Personal information
- Full name: John Alexander Roberts
- Born: 2 January 1867 Scarsdale, Victoria
- Died: 5 August 1921 (aged 54) Abbotsford, Victoria
- Positions: Wingman, defender

Playing career^{1}
- Years: Club / Games (Goals)
- 1889–96: Carlton (VFA) / 108 (17)
- 1897–99: Carlton / 024 0(2)
- ^{1} Playing statistics correct to the end of 1899.

= Jack Roberts (footballer, born 1867) =

Australian rules footballer

John Alexander Roberts (2 January 1867 – 5 August 1921) was an Australian rules footballer who played with Carlton in the Victorian Football League (VFL).

==Family==
The son of William Roberts (1835-1924), and Jenefer Roberts (-1903), née Trahair, John Alexander Roberts was born at Scarsdale, near Ballarat, Victoria on 2 January 1867.

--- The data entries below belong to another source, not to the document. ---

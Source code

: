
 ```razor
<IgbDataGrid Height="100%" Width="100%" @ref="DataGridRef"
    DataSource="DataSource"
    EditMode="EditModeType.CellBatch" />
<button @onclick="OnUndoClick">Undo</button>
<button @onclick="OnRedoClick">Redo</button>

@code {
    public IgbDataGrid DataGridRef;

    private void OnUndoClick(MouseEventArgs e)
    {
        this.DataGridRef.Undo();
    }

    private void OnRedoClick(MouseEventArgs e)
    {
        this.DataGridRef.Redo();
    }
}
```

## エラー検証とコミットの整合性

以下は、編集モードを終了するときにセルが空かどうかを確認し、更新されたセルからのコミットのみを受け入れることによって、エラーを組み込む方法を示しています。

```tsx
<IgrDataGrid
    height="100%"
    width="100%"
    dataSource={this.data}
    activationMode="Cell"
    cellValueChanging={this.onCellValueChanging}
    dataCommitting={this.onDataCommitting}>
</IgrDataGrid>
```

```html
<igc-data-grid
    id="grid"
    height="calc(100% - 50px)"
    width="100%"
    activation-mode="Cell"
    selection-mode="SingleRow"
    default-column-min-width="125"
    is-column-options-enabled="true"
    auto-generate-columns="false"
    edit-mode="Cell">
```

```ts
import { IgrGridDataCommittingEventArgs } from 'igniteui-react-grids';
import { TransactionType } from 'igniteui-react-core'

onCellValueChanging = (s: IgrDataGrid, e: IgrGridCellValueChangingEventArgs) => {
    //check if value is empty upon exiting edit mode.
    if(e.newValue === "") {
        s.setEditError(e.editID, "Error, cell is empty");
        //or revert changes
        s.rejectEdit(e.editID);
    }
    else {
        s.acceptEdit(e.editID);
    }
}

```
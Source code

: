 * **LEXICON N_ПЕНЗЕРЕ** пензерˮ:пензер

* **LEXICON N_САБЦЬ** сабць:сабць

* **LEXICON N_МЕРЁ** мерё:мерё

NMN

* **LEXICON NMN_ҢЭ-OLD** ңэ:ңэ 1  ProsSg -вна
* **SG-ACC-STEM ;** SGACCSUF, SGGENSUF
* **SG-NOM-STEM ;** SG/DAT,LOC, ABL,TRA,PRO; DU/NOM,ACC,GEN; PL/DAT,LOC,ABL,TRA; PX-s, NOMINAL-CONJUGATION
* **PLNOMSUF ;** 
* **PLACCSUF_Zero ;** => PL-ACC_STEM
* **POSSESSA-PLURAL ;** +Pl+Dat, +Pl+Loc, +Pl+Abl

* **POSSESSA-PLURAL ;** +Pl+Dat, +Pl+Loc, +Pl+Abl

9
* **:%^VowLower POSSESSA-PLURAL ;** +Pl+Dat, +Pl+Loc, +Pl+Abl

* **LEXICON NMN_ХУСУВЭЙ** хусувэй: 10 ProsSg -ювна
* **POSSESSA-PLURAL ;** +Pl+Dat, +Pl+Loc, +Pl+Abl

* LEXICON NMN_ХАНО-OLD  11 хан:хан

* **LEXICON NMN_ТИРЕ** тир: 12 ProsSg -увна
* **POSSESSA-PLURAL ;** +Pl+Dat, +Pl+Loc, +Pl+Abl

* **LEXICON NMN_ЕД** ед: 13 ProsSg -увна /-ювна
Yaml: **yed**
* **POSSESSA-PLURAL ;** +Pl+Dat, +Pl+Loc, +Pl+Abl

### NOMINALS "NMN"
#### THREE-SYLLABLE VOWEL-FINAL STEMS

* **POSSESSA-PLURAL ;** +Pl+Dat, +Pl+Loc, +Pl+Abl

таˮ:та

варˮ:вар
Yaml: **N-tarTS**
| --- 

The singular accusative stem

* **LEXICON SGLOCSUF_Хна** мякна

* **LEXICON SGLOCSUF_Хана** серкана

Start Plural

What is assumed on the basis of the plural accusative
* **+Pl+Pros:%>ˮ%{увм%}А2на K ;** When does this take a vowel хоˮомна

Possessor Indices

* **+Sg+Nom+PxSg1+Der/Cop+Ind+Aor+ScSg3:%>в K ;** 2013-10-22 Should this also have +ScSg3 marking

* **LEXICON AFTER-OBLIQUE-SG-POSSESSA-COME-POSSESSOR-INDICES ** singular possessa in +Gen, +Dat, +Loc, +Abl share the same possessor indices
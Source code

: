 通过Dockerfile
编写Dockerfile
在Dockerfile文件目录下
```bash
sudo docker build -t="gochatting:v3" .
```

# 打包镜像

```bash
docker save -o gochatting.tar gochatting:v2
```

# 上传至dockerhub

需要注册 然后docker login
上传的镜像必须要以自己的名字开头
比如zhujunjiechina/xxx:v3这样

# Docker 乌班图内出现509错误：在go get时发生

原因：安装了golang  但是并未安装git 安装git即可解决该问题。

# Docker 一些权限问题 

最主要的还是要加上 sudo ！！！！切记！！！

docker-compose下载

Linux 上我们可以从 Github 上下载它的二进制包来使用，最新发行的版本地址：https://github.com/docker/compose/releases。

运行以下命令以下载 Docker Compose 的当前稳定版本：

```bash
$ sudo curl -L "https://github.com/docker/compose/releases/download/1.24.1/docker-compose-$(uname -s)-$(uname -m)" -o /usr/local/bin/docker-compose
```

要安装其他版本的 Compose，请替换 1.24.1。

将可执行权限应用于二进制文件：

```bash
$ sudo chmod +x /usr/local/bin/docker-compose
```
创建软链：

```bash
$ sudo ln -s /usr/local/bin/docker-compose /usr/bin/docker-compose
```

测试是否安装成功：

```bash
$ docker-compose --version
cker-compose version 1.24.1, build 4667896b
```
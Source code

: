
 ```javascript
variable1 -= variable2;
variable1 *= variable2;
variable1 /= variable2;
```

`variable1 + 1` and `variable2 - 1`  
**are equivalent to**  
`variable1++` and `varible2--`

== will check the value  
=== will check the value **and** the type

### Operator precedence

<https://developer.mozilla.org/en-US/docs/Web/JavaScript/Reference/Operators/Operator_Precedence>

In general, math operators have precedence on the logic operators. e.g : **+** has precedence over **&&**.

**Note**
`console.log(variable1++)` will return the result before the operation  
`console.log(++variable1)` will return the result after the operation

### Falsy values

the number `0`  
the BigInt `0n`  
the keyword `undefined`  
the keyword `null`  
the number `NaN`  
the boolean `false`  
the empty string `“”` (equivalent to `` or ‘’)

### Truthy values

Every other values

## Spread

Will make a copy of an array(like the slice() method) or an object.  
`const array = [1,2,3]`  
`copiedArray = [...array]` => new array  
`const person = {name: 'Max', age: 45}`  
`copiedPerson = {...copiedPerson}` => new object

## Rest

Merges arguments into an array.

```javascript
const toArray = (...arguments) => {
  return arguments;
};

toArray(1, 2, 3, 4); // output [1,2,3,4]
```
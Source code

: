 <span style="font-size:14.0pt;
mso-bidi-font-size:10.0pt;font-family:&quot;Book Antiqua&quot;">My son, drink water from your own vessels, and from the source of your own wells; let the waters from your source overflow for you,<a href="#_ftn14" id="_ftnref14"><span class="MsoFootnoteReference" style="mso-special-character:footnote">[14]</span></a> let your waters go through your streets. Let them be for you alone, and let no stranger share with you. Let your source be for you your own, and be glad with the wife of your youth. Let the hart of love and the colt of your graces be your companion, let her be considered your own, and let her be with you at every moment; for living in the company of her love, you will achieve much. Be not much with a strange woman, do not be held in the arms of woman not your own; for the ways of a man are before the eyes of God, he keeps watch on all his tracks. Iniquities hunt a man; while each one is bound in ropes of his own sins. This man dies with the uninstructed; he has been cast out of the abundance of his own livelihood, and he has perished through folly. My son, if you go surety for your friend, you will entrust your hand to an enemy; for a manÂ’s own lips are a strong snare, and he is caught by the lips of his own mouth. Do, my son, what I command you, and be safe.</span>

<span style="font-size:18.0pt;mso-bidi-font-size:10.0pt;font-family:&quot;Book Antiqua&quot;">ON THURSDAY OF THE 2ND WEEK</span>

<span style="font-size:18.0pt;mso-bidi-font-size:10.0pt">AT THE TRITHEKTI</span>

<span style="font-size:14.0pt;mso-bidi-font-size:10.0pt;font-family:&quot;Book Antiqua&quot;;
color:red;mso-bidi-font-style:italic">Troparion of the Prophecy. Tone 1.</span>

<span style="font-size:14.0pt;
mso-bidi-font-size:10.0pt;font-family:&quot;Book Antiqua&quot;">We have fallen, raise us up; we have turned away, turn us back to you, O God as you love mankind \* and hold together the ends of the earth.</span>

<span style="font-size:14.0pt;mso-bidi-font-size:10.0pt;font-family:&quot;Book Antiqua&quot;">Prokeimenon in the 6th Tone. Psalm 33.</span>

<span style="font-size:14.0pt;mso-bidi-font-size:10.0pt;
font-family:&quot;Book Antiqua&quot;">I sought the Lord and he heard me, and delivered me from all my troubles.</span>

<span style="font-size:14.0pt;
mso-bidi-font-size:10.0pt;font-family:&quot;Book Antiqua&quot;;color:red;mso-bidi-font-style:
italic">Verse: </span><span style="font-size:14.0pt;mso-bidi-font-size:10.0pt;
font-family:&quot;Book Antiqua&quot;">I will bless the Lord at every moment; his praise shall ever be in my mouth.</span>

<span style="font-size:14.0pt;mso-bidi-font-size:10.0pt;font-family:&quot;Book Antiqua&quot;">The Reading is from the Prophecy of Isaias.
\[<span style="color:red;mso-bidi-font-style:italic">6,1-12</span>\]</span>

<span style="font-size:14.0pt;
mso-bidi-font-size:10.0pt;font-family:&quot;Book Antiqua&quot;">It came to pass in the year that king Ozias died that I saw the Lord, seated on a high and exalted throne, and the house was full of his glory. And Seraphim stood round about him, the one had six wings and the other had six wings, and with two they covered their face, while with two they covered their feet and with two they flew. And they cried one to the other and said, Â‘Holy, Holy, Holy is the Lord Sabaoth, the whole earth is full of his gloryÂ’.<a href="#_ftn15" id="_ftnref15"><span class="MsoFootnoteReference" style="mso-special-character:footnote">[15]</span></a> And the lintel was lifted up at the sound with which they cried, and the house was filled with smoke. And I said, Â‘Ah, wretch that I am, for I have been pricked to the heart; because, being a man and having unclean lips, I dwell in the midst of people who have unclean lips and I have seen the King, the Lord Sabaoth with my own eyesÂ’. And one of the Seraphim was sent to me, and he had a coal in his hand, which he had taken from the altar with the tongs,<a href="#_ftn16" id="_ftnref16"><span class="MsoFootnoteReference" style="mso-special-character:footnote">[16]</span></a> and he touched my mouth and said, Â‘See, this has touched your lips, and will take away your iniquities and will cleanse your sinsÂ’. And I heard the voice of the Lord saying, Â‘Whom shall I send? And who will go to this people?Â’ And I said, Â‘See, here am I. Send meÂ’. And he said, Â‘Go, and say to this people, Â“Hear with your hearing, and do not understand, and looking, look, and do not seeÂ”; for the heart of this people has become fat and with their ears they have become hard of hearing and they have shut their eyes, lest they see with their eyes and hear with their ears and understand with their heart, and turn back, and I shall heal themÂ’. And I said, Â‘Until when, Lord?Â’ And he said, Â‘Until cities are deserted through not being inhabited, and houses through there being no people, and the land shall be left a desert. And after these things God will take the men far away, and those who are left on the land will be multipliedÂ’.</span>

He married Annie Beatrice Knoll (1873-1956) in 1893. They had four children, Lillian Beatrice Laxton, née Roberts (1894-1980),
Archibald John Roberts (1897-1967), Vivian Ernest Roberts (1902-1968), and Dorothy Emily Power, née Roberts (1899-). He was the father-in-law of Charlie Laxton, who married Lily in 1917.

==Death==
He died on 5 August 1921. He had "caught a chill" when attending the match between Collingwood and Essendon at Victoria Park on 30 July 1921. The "chill" developed into the double pneumonia from which he died.

An "In Memoriam" service was held at St Philips Church of England, in Collingwood, on 21 August 1921.